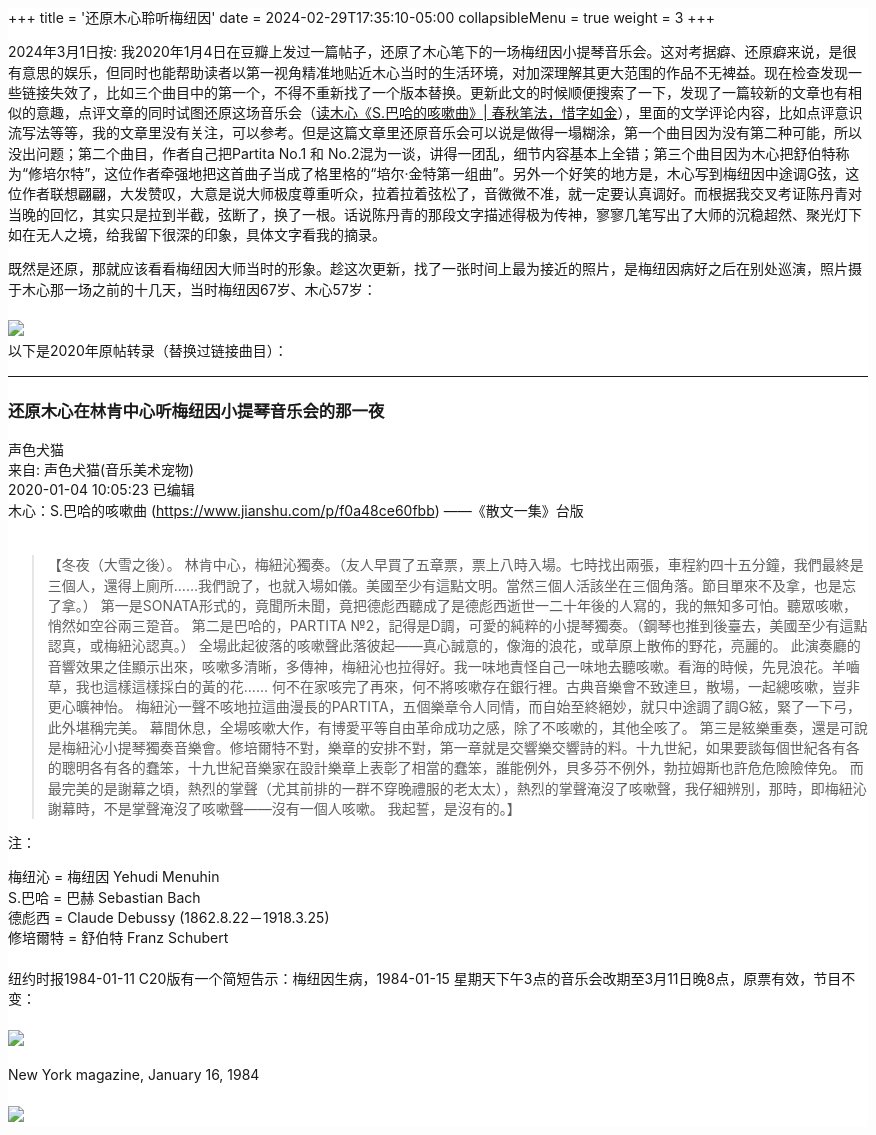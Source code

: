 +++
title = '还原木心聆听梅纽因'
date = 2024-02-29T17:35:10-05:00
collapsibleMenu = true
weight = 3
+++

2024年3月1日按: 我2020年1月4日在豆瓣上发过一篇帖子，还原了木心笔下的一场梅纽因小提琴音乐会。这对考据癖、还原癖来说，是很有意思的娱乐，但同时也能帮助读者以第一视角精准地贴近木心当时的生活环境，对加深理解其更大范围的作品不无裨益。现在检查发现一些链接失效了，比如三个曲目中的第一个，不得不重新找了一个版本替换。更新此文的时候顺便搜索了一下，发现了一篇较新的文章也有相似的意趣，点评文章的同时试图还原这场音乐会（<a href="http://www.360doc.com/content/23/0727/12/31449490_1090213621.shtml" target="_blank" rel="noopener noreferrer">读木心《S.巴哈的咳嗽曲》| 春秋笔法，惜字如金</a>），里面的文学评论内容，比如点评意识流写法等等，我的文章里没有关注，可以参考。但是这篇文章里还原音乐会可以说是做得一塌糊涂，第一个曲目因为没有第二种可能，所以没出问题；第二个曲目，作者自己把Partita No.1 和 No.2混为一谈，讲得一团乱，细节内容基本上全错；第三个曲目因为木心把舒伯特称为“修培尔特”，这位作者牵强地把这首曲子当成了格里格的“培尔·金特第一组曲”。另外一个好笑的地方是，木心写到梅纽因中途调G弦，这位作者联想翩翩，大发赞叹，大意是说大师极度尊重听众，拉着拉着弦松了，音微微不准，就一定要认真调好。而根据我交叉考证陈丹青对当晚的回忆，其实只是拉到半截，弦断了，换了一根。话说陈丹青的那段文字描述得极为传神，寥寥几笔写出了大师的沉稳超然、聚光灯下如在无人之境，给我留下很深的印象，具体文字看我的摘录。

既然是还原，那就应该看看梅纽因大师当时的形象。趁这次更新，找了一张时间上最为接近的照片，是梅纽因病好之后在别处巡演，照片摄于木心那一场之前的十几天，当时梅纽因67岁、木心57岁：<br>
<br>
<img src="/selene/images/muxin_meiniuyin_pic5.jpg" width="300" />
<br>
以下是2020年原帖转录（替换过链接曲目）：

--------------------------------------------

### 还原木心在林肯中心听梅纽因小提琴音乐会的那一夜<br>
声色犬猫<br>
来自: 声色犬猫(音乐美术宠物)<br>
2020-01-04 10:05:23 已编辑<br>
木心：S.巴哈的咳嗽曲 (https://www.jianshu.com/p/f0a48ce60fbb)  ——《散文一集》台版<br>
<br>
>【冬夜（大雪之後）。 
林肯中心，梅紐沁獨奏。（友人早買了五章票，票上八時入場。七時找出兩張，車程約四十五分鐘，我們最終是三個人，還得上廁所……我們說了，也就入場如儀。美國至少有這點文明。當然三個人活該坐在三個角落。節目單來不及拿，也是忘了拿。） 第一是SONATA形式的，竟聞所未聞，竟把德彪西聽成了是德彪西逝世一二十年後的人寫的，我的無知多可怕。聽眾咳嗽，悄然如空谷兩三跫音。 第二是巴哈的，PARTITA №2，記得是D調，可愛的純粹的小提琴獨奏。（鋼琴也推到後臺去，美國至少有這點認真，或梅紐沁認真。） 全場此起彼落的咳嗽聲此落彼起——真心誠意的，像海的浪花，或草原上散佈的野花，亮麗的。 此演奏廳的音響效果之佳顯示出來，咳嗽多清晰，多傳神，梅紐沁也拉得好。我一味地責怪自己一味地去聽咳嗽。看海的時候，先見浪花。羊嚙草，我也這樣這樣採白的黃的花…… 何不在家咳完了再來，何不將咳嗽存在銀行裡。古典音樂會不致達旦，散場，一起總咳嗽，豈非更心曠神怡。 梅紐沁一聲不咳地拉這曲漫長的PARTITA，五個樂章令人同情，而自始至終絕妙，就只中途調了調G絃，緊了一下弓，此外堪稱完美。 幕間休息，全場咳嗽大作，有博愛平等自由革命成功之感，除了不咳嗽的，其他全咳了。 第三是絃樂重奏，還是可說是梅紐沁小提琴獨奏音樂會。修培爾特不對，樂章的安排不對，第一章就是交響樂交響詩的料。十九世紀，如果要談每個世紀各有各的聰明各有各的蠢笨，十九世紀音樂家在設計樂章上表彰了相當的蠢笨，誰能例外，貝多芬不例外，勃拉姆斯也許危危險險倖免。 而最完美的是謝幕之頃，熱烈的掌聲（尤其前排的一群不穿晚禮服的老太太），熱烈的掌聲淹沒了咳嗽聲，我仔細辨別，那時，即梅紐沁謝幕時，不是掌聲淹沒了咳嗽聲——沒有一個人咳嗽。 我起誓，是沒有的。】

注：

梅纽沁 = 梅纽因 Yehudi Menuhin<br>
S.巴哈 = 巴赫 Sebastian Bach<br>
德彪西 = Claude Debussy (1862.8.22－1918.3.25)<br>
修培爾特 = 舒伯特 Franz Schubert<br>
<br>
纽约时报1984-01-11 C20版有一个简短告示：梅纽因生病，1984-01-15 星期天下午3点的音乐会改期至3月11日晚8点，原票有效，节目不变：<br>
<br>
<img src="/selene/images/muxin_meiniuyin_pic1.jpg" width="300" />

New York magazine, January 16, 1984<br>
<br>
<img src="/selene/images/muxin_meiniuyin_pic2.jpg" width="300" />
....
TASK TO COMPLETE:
Show, from the records above, every line that includes "width".

OUTPUT OF THE EXERCISE:
<img src="/selene/images/muxin_meiniuyin_pic5.jpg" width="300" />
<img src="/selene/images/muxin_meiniuyin_pic1.jpg" width="300" />
<img src="/selene/images/muxin_meiniuyin_pic2.jpg" width="300" />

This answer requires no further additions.